De walvis maakte meteen grote opschudding, hij klapperde met zijn staart en sloeg met zijn vinnen tegen het water, en dook toen diep naar beneden. De matrozen trokken dan aan het touw, dat aan de harpoen was vastgemaakt, als de walvis naar beneden ging. Soms moesten ze het touw zelfs doorsnijden om niet onder water te worden gesleept. Maar als dit niet gebeurde, kwam de walvis na een tijdje naar boven en begon de boot met een geweldige snelheid voort te slepen.
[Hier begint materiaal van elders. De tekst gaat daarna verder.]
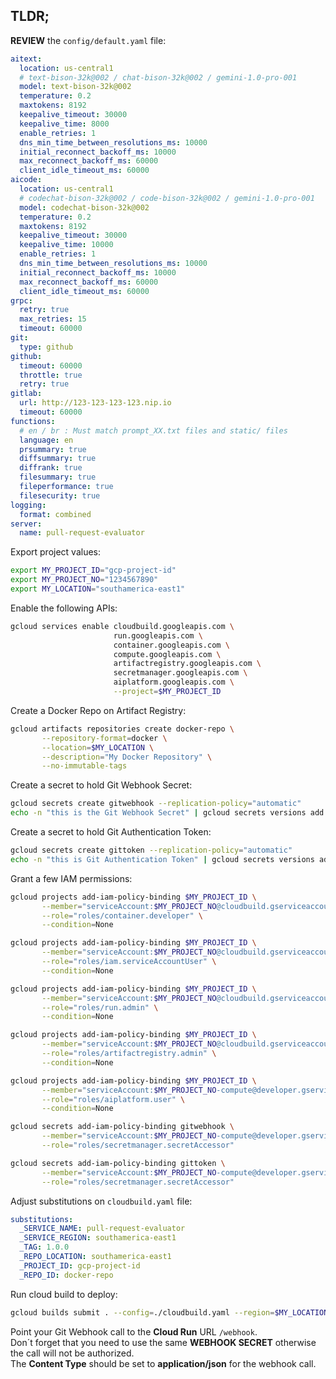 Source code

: ## TLDR;

**REVIEW** the `config/default.yaml` file:
```yaml
aitext:
  location: us-central1
  # text-bison-32k@002 / chat-bison-32k@002 / gemini-1.0-pro-001
  model: text-bison-32k@002
  temperature: 0.2
  maxtokens: 8192
  keepalive_timeout: 30000
  keepalive_time: 8000
  enable_retries: 1
  dns_min_time_between_resolutions_ms: 10000
  initial_reconnect_backoff_ms: 10000
  max_reconnect_backoff_ms: 60000
  client_idle_timeout_ms: 60000
aicode:
  location: us-central1
  # codechat-bison-32k@002 / code-bison-32k@002 / gemini-1.0-pro-001
  model: codechat-bison-32k@002
  temperature: 0.2
  maxtokens: 8192
  keepalive_timeout: 30000
  keepalive_time: 10000
  enable_retries: 1
  dns_min_time_between_resolutions_ms: 10000
  initial_reconnect_backoff_ms: 10000
  max_reconnect_backoff_ms: 60000
  client_idle_timeout_ms: 60000
grpc:
  retry: true
  max_retries: 15
  timeout: 60000
git:
  type: github
github:
  timeout: 60000
  throttle: true
  retry: true
gitlab:
  url: http://123-123-123-123.nip.io
  timeout: 60000
functions:
  # en / br : Must match prompt_XX.txt files and static/ files
  language: en
  prsummary: true
  diffsummary: true
  diffrank: true
  filesummary: true
  fileperformance: true
  filesecurity: true
logging:
  format: combined
server:
  name: pull-request-evaluator
```

Export project values:
```bash
export MY_PROJECT_ID="gcp-project-id"
export MY_PROJECT_NO="1234567890"
export MY_LOCATION="southamerica-east1"
``` 

Enable the following APIs: 
```bash
gcloud services enable cloudbuild.googleapis.com \
                       run.googleapis.com \
                       container.googleapis.com \
                       compute.googleapis.com \
                       artifactregistry.googleapis.com \
                       secretmanager.googleapis.com \
                       aiplatform.googleapis.com \
                       --project=$MY_PROJECT_ID
```

Create a Docker Repo on Artifact Registry: 
```bash
gcloud artifacts repositories create docker-repo \
       --repository-format=docker \
       --location=$MY_LOCATION \
       --description="My Docker Repository" \
       --no-immutable-tags
``` 

Create a secret to hold Git Webhook Secret:
```bash
gcloud secrets create gitwebhook --replication-policy="automatic"
echo -n "this is the Git Webhook Secret" | gcloud secrets versions add gitwebhook --data-file=-
```

Create a secret to hold Git Authentication Token:
```bash
gcloud secrets create gittoken --replication-policy="automatic"
echo -n "this is Git Authentication Token" | gcloud secrets versions add gittoken --data-file=-
```

Grant a few IAM permissions:
```bash
gcloud projects add-iam-policy-binding $MY_PROJECT_ID \
       --member="serviceAccount:$MY_PROJECT_NO@cloudbuild.gserviceaccount.com" \
       --role="roles/container.developer" \
       --condition=None

gcloud projects add-iam-policy-binding $MY_PROJECT_ID \
       --member="serviceAccount:$MY_PROJECT_NO@cloudbuild.gserviceaccount.com" \
       --role="roles/iam.serviceAccountUser" \
       --condition=None

gcloud projects add-iam-policy-binding $MY_PROJECT_ID \
       --member="serviceAccount:$MY_PROJECT_NO@cloudbuild.gserviceaccount.com" \
       --role="roles/run.admin" \
       --condition=None	

gcloud projects add-iam-policy-binding $MY_PROJECT_ID \
       --member="serviceAccount:$MY_PROJECT_NO@cloudbuild.gserviceaccount.com" \
       --role="roles/artifactregistry.admin" \
       --condition=None

gcloud projects add-iam-policy-binding $MY_PROJECT_ID \
       --member="serviceAccount:$MY_PROJECT_NO-compute@developer.gserviceaccount.com" \
       --role="roles/aiplatform.user" \
       --condition=None

gcloud secrets add-iam-policy-binding gitwebhook \
       --member="serviceAccount:$MY_PROJECT_NO-compute@developer.gserviceaccount.com" \
       --role="roles/secretmanager.secretAccessor"

gcloud secrets add-iam-policy-binding gittoken \
       --member="serviceAccount:$MY_PROJECT_NO-compute@developer.gserviceaccount.com" \
       --role="roles/secretmanager.secretAccessor"
```

Adjust substitutions on `cloudbuild.yaml` file:
```yaml
substitutions:
  _SERVICE_NAME: pull-request-evaluator
  _SERVICE_REGION: southamerica-east1
  _TAG: 1.0.0
  _REPO_LOCATION: southamerica-east1
  _PROJECT_ID: gcp-project-id
  _REPO_ID: docker-repo
```

Run cloud build to deploy:
```bash
gcloud builds submit . --config=./cloudbuild.yaml --region=$MY_LOCATION --project=$MY_PROJECT_ID
```

Point your Git Webhook call to the **Cloud Run** URL `/webhook`.  
Don´t forget that you need to use the same **WEBHOOK SECRET** otherwise the call will not be authorized.  
The **Content Type** should be set to **application/json** for the webhook call. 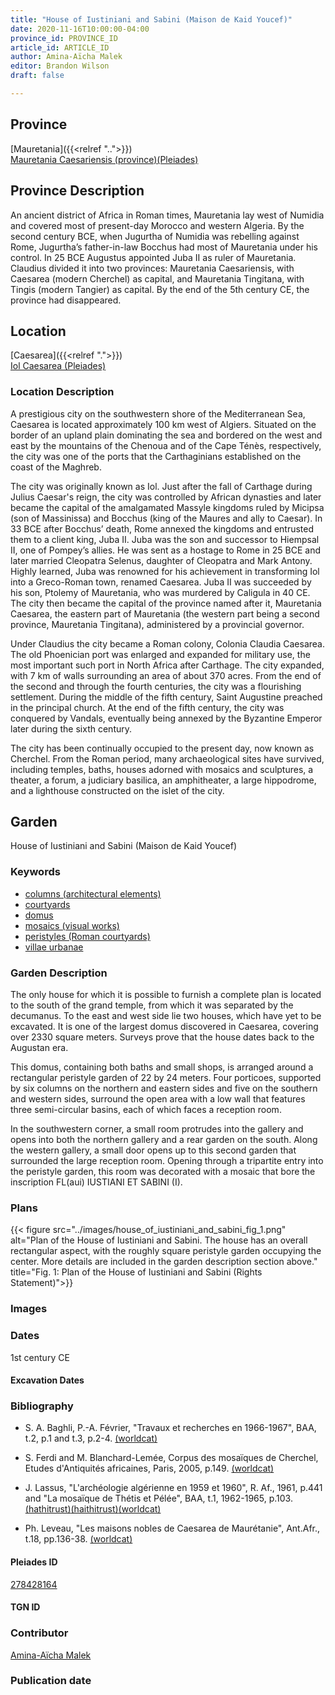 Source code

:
 ```yaml
---
title: "House of Iustiniani and Sabini (Maison de Kaid Youcef)"
date: 2020-11-16T10:00:00-04:00
province_id: PROVINCE_ID
article_id: ARTICLE_ID
author: Amina-Aïcha Malek
editor: Brandon Wilson
draft: false

---
```


## Province

[Mauretania]({{<relref "..">}}) \
[Mauretania Caesariensis (province)(Pleiades)](https://pleiades.stoa.org/places/981532)

## Province Description

An ancient district of Africa in Roman times, Mauretania lay west of Numidia and covered most of present-day Morocco and western Algeria. By the second century BCE, when Jugurtha of Numidia was rebelling against Rome, Jugurtha’s father-in-law Bocchus had most of Mauretania under his control. In 25 BCE Augustus appointed Juba II as ruler of Mauretania. Claudius divided it into two provinces: Mauretania Caesariensis, with Caesarea (modern Cherchel) as capital, and Mauretania Tingitana, with Tingis (modern Tangier) as capital. By the end of the 5th century CE, the province had disappeared.

## Location

[Caesarea]({{<relref ".">}}) \
[Iol Caesarea (Pleiades)](https://pleiades.stoa.org/places/295279)

### Location Description

A prestigious city on the southwestern shore of the Mediterranean Sea, Caesarea is located approximately 100 km west of Algiers. Situated on the border of an upland plain dominating the sea and bordered on the west and east by the mountains of the Chenoua and of the Cape Ténès, respectively, the city was one of the ports that the Carthaginians established on the coast of the Maghreb.

The city was originally known as Iol. Just after the fall of Carthage during Julius Caesar's reign, the city was controlled by African dynasties and later became the capital of the amalgamated Massyle kingdoms ruled by Micipsa (son of Massinissa) and Bocchus (king of the Maures and ally to Caesar). In 33 BCE after Bocchus’ death, Rome annexed the kingdoms and entrusted them to a client king, Juba II. Juba was the son and successor to Hiempsal II, one of Pompey’s allies. He was sent as a hostage to Rome in 25 BCE and later married Cleopatra Selenus, daughter of Cleopatra and Mark Antony. Highly learned, Juba was renowned for his achievement in transforming Iol into a Greco-Roman town, renamed Caesarea. Juba II was succeeded by his son, Ptolemy of Mauretania, who was murdered by Caligula in 40 CE. The city then became the capital of the province named after it, Mauretania Caesarea, the eastern part of Mauretania (the western part being a second province, Mauretania Tingitana), administered by a provincial governor.

Under Claudius the city became a Roman colony, Colonia Claudia Caesarea. The old Phoenician port was enlarged and expanded for military use, the most important such port in North Africa after Carthage. The city expanded, with 7 km of walls surrounding an area of about 370 acres. From the end of the second and through the fourth centuries, the city was a flourishing settlement. During the middle of the fifth century, Saint Augustine preached in the principal church. At the end of the fifth century, the city was conquered by Vandals, eventually being annexed by the Byzantine Emperor later during the sixth century.

The city has been continually occupied to the present day, now known as Cherchel. From the Roman period, many archaeological sites have survived, including temples, baths, houses adorned with mosaics and sculptures, a theater, a forum, a judiciary basilica, an amphitheater, a large hippodrome, and a lighthouse constructed on the islet of the city.

<!--## Sublocation-->

<!--### Sublocation Description-->

## Garden

House of Iustiniani and Sabini (Maison de Kaid Youcef)

### Keywords

- [columns (architectural elements)](http://vocab.getty.edu/page/aat/300001571)
- [courtyards](http://vocab.getty.edu/page/aat/300004095)
- [domus](http://vocab.getty.edu/page/aat/300005506)
- [mosaics (visual works)](http://vocab.getty.edu/page/aat/300015342)
- [peristyles (Roman courtyards)](http://vocab.getty.edu/page/aat/300080971)
- [villae urbanae](http://vocab.getty.edu/page/aat/300005520)

### Garden Description

The only house for which it is possible to furnish a complete plan is located to the south of the grand temple, from which it was separated by the decumanus. To the east and west side lie two houses, which have yet to be excavated. It is one of the largest domus discovered in Caesarea, covering over 2330 square meters. Surveys prove that the house dates back to the Augustan era.

This domus, containing both baths and small shops, is arranged around a rectangular peristyle garden of 22 by 24 meters. Four porticoes, supported by six columns on the northern and eastern sides and five on the southern and western sides, surround the open area with a low wall that features three semi-circular basins, each of which faces a reception room.

In the southwestern corner, a small room protrudes into the gallery and opens into both the northern gallery and a rear garden on the south. Along the western gallery, a small door opens up to this second garden that surrounded the large reception room. Opening through a tripartite entry into the peristyle garden, this room was decorated with a mosaic that bore the inscription FL(aui) IUSTIANI ET SABINI (I).

### Plans

{{< figure src="../images/house_of_iustiniani_and_sabini_fig_1.png" alt="Plan of the House of Iustiniani and Sabini. The house has an overall rectangular aspect, with the roughly square peristyle garden occupying the center. More details are included in the garden description section above." title="Fig. 1: Plan of the House of Iustiniani and Sabini (Rights Statement)">}}

### Images

### Dates

1st century CE

#### Excavation Dates

### Bibliography

* S. A. Baghli, P.-A.  Février, "Travaux et recherches en 1966-1967", BAA, t.2, p.1 and t.3, p.2-4. [(worldcat)](http://www.worldcat.org/oclc/491481018)

* S. Ferdi and M. Blanchard-Lemée, Corpus des mosaïques de Cherchel, Etudes d'Antiquités africaines, Paris, 2005, p.149. [(worldcat)](http://www.worldcat.org/oclc/1006126274)

* J. Lassus, "L'archéologie algérienne en 1959 et 1960", R. Af., 1961, p.441 and "La mosaïque de Thétis et Pélée", BAA, t.1, 1962-1965, p.103. [(hathitrust)](https://catalog.hathitrust.org/Record/008568139)[(haithitrust)](https://catalog.hathitrust.org/Record/008568139)[(worldcat)](http://www.worldcat.org/oclc/491480973)

* Ph. Leveau, "Les maisons nobles de Caesarea de Maurétanie", Ant.Afr., t.18, pp.136-38. [(worldcat)](http://www.worldcat.org/oclc/4797426670)

#### Pleiades ID

[278428164](https://pleiades.stoa.org/places/278428164)

#### TGN ID

### Contributor

[Amina-Aïcha Malek](http://worldcat.org/identities/lccn-n2012075871/)

### Publication date

<!--07 July 2020-->

<!--### Related articles-->

<!-- Links to other related articles. Leave blank for now -->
Na verloop van tijd zou hij moe worden en zou de boot weer dichterbij worden geroeid en dan zou een harpoen in zijn zijkant worden gestoken totdat hij helemaal dood was.

Het was allemaal opwindend en gevaarlijk werk, want soms viel de walvis de boot aan en versplinterde hem met een klap van zijn staart, en de mannen, vaak zwaar gewond, werden dan in zee gegooid en verdronken soms. De dode walvis werd naar het schip gesleept. Als het schip aan de kant afgemeerd was, werd het lichaam in stukken gesneden. De grote stukken vetspek werden gesmolten in potten boven het vuur op het dek.  De olie liep weg in vaten en deze werden in het ruim opgeborgen.